Big H’s brow crinkled in surprise, and his eyebrows would have risen had he possessed any.

“Yeah. I know. Gross, right?” I said. Then I smiled brightly down the table. “Next?”

By five fifty a.m., the vamps were all dosed up and had departed or headed to the MOC’s guest sleeping quarters, leaving me with Eli and Big H. The MOC still occupied the flared-out chair and lounged back in it, one foot up on his chair seat, one elbow resting on his knee, and a glass of red wine before him, which he turned around and around on the linen cloth. His other hand swung the ugly necklace in the air, mesmerizing as a hypnotist. He hadn’t moved from that position since I started dosing his scions. Something about his posture reminded me of a young Hugh Hefner. It had to be the silk jammies and the décor.

A silence settled on the room as I packed up my waste paper from all the sterile needles and syringes, and if Eli hadn’t been there, still watching my back, I’d have been nervous with the vamp’s intense gaze. It was almost as if he were trying out his compulsion on me or something, and it gave me the heebie-jeebies. I snapped closed the lid to the medical go-bag, slung the strap over my back, and opened my mouth to say good-bye. The MOC beat me to it.

“You do scent of Leo, but only vaguely, as if you have not drunk from him in a long time. Longer than most Enforcers.”

“It’s been a while,” I hedged. “I’m the part-timer, remember.”

“Mmmm. How many of my enemies and my people have you dispatched since your arrival?”

The topic switch took a moment to follow, but Bruiser had called Clark about Silandre, so this must be my comeuppance. “Four.

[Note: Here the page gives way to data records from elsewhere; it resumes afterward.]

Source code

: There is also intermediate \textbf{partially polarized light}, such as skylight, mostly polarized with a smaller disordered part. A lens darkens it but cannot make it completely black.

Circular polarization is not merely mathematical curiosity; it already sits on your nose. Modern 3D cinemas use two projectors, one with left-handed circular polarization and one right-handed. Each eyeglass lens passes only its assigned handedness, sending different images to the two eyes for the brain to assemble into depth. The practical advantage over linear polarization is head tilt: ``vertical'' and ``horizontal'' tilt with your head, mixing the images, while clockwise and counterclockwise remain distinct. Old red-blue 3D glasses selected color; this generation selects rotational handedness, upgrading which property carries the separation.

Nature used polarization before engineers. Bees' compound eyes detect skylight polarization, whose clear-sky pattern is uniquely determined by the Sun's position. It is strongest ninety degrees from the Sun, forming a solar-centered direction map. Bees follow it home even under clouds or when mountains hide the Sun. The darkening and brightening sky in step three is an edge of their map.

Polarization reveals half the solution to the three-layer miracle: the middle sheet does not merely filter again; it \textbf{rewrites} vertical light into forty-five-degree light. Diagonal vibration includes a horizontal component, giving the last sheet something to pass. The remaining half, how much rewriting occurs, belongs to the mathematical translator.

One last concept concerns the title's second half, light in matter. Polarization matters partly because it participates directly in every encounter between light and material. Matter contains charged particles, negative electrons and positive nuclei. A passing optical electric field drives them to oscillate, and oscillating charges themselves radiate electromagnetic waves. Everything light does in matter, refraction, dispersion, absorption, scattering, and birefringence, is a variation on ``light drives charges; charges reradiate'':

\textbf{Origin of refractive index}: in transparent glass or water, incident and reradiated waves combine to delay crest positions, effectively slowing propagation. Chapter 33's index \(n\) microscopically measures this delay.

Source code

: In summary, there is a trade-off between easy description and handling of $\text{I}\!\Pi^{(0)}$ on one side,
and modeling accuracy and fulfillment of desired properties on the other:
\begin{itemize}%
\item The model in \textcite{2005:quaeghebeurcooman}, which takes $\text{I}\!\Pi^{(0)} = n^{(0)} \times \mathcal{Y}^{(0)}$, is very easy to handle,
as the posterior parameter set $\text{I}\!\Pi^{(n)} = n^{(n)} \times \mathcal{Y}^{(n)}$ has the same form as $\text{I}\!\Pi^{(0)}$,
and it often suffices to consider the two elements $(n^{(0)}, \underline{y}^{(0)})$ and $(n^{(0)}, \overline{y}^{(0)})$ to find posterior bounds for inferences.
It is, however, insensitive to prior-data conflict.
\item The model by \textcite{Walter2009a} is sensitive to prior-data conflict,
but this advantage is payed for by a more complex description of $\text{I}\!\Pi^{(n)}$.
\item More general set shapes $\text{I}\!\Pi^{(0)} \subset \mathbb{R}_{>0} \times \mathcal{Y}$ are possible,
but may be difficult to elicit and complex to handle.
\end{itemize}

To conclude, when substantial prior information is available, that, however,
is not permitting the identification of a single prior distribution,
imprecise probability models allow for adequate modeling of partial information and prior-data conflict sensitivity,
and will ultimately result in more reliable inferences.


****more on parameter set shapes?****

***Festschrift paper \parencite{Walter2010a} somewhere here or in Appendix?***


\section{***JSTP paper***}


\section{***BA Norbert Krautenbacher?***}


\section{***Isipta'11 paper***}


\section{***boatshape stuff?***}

A woman who followed us from your meeting and attacked us in the woods. Silandre had gone over to the dark side and was drinking humans to death. We killed three of her scions. Silandre and the others got away or healed from silver shot and scuttled off like insects. I sent pictures to your scion with a request for payment.”

“I did not authorize Silandre or her scions.”

“Yeah. About that. Leo approved her beheading, and I expect to be paid as per our revised contract,” I said, thanking my lucky stars that the Younger brothers had amended my boilerplate. “Got it?” I let a bit of Beast shine through my eyes, just in case he was thinking about paying me only for vamps listed.

Big H made no alterations in his body posture or movements. The wineglass kept turning, the wine inside moving slightly up and down with each turn. “You will be paid according to our agreement.” He looked up at me under his hairless eyebrow ridges. “Lucas de Allyon was evil. He took being a Naturaleza to new and lower depths. He wanted for my kind greater power over humans. He desired a return to the sun. All that he set in place—” Big H stopped as if his words had been cut off. He sat up in his chair and pushed his wineglass away, still holding his copper necklace like a talisman, his fingers shaking. “All that Lucas did was of the dark,” he finished, his voice a croak.

I wasn’t sure why Hieronymus was acting so weird, but I knew about de Allyon’s background. He had been around for longer even than Leo and had enslaved and murdered thousands of tribal Americans, drinking them down with abandon, Cherokee, Mississippians, Natchez, and Choctaw, just for starters. The old vamp had killed so many of my own people, the skinwalkers of the Cherokee, that we never recovered our numbers. He was the first European to import and own slaves from Africa. He was brutal and amoral pure evil, and killing him had been one moment of violence I would never regret. “Any idea how the new Naturaleza manage to heal from mortal wounds and silver?” I finally asked.